La veille du jour marqué pour le combat, Conrad et ses amis partirent au point du jour pour le lieu indiqué, et Richard quitta le camp à la même heure et dans le même but ; mais, comme il avait été convenu, il voyagea par une route différente, précaution qui avait été jugée nécessaire pour éviter toute possibilité d’une collision entre leurs hommes d’armes.

Quant au bon roi lui-même, il n’était pas d’humeur à se quereller avec personne. Rien n’aurait pu ajouter au plaisir qu’il se promettait d’un combat à outrance en champ clos, si ce n’est d’être lui-même un des combattants, et il se sentait réconcilié avec tout le monde, voire même avec Conrad de Montferrat ! Armé à la légère, richement vêtu, et aussi rayonnant qu’un jeune époux le jour de ses noces, Richard caracolait à côté de la litière de la reine Bérengère, lui faisant remarquer les différents lieux qu’ils traversaient, et égayant, par des récits et des chants, la route monotone du désert inhospitalier.

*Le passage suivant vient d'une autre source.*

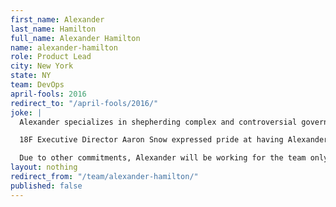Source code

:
 ```yaml
---
first_name: Alexander
last_name: Hamilton
full_name: Alexander Hamilton
name: alexander-hamilton
role: Product Lead
city: New York
state: NY
team: DevOps
april-fools: 2016
redirect_to: "/april-fools/2016/"
joke: |
  Alexander specializes in shepherding complex and controversial government projects from ideation to delivery. A law school graduate and father of eight, the ten-dollar founding father is a seasoned civil servant with extensive experience with the Department of the Treasury and the Coast Guard.

  18F Executive Director Aaron Snow expressed pride at having Alexander join the team despite the unfortunate result the last time Alexander worked with an Aaron.

  Due to other commitments, Alexander will be working for the team only on April 1st. If you'd like to join Alex (and not just for April 1) you can <a href="https://pages.18f.gov/joining-18f/">see all of our openings and learn more about working at 18F</a>.)
layout: nothing
redirect_from: "/team/alexander-hamilton/"
published: false
---
```


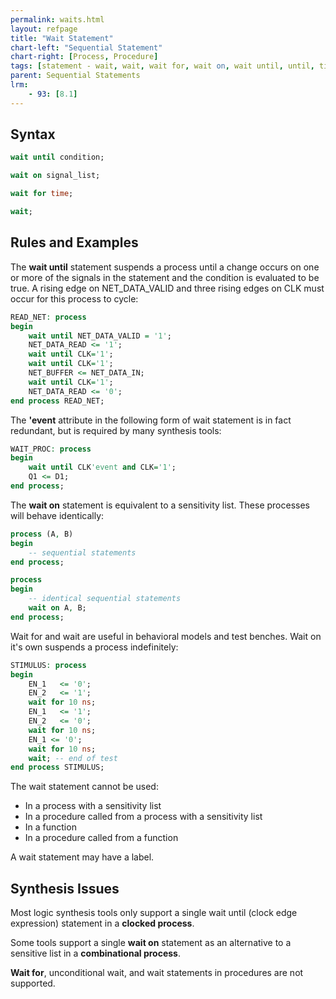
 ```yaml
---
permalink: waits.html
layout: refpage
title: "Wait Statement"
chart-left: "Sequential Statement"
chart-right: [Process, Procedure]
tags: [statement - wait, wait, wait for, wait on, wait until, until, time, "'event", process - clocked, process - combinational]
parent: Sequential Statements
lrm:
    - 93: [8.1]
---
```


## Syntax

<!-- include the vhdl tag to highlight as vhdl -->
```vhdl
wait until condition;

wait on signal_list;

wait for time;

wait;
```

## Rules and Examples

The __wait until__ statement suspends a process until a change occurs on one or more of the signals in the statement and the condition is evaluated to be true. A rising edge on NET_DATA_VALID and three rising edges on CLK must occur for this process to cycle:
```vhdl
READ_NET: process
begin
    wait until NET_DATA_VALID = '1';
    NET_DATA_READ <= '1';
    wait until CLK='1';
    wait until CLK='1';
    NET_BUFFER <= NET_DATA_IN;
    wait until CLK='1';
    NET_DATA_READ <= '0';
end process READ_NET;
```

The __'event__ attribute in the following form of wait statement is in fact redundant, but is required by many synthesis tools:
```vhdl
WAIT_PROC: process
begin
    wait until CLK'event and CLK='1';
    Q1 <= D1;
end process;
```

The __wait on__ statement is equivalent to a sensitivity list. These processes will behave identically:
```vhdl
process (A, B)
begin
    -- sequential statements
end process;

process
begin
    -- identical sequential statements
    wait on A, B;
end process;
```

Wait for and wait are useful in behavioral models and test benches. Wait on it's own suspends a process indefinitely:
```vhdl
STIMULUS: process
begin
    EN_1   <= '0';
    EN_2   <= '1';
    wait for 10 ns;
    EN_1   <= '1';
    EN_2   <= '0';
    wait for 10 ns;
    EN_1 <= '0';
    wait for 10 ns;
    wait; -- end of test
end process STIMULUS;
```

The wait statement cannot be used:
- In a process with a sensitivity list
- In a procedure called from a process with a sensitivity list
- In a function
- In a procedure called from a function

A wait statement may have a label.

## Synthesis Issues

Most logic synthesis tools only support a single wait until (clock edge expression) statement in a __clocked process__.

Some tools support a single __wait on__ statement as an alternative to a sensitive list in a __combinational process__.

__Wait for__, unconditional wait, and wait statements in procedures are not supported.
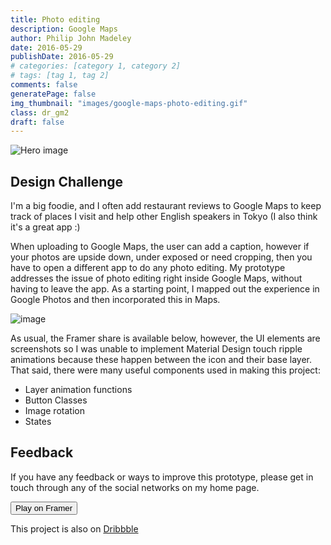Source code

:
 ```yaml
---
title: Photo editing
description: Google Maps
author: Philip John Madeley
date: 2016-05-29
publishDate: 2016-05-29
# categories: [category 1, category 2]
# tags: [tag 1, tag 2]
comments: false
generatePage: false
img_thumbnail: "images/google-maps-photo-editing.gif"
class: dr_gm2
draft: false
---
```


![Hero image](/images/google-maps-photo-editing.gif)

## Design Challenge
I'm a big foodie, and I often add restaurant reviews to Google Maps to keep track of places I visit and help other English speakers in Tokyo (I also think it's a great app :)  

When uploading to Google Maps, the user can add a caption, however if your photos are upside down, under exposed or need cropping, then you have to open a different app to do any photo editing.  My prototype addresses the issue of photo editing right inside Google Maps, without having to leave the app.  As a starting point, I mapped out the experience in Google Photos and then incorporated this in Maps.

![image](/images/gmaps_ugc_photo_process.png)

As usual, the Framer share is available below, however, the UI elements are screenshots so I was unable to implement Material Design touch ripple animations because these happen between the icon and their base layer. That said, there were many useful components used in making this project:

* Layer animation functions
* Button Classes
* Image rotation
* States

## Feedback
If you have any feedback or ways to improve this prototype, please get in touch through any of the social networks on my home page.

<a href="http://share.framerjs.com/5q3je16uy8z4/" class="" target="_blank"><button>Play on Framer</button></a>

This project is also on <a class="link" href="https://dribbble.com/shots/2743862-Photo-editing-inside-Google-Maps" target="_blank">Dribbble</a>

Lorsque la reine avait accompli son pèlerinage à Engaddi, elle avait pris le chemin qui était de l’autre côté de la chaîne de montagnes, de sorte que le spectacle du désert était nouveau pour elle et pour ses dames. Quoique Bérengère connût trop bien le caractère de Richard pour ne pas témoigner un grand intérêt pour ce qu’il lui plaisait de dire ou de chanter, elle ne put s’empêcher de se livrer à quelques craintes féminines quand elle se vit dans l’effrayant désert avec une si petite escorte, qui semblait n’être qu’un point mouvant sur la surface de la plaine immense : elle savait aussi qu’ils n’étaient pas éloignés du camp de Saladin, et qu’ils pouvaient être surpris et exterminés d’un moment à l’autre par un détachement nombreux de sa redoutable cavalerie, si le païen était assez déloyal pour profiter d’une si favorable occasion. Mais quand elle communiqua ces soupçons à Richard, il les repoussa avec mécontentement et dédain. « Ce serait plus que de l’ingratitude, dit-il, que de douter de la bonne foi du généreux soudan. »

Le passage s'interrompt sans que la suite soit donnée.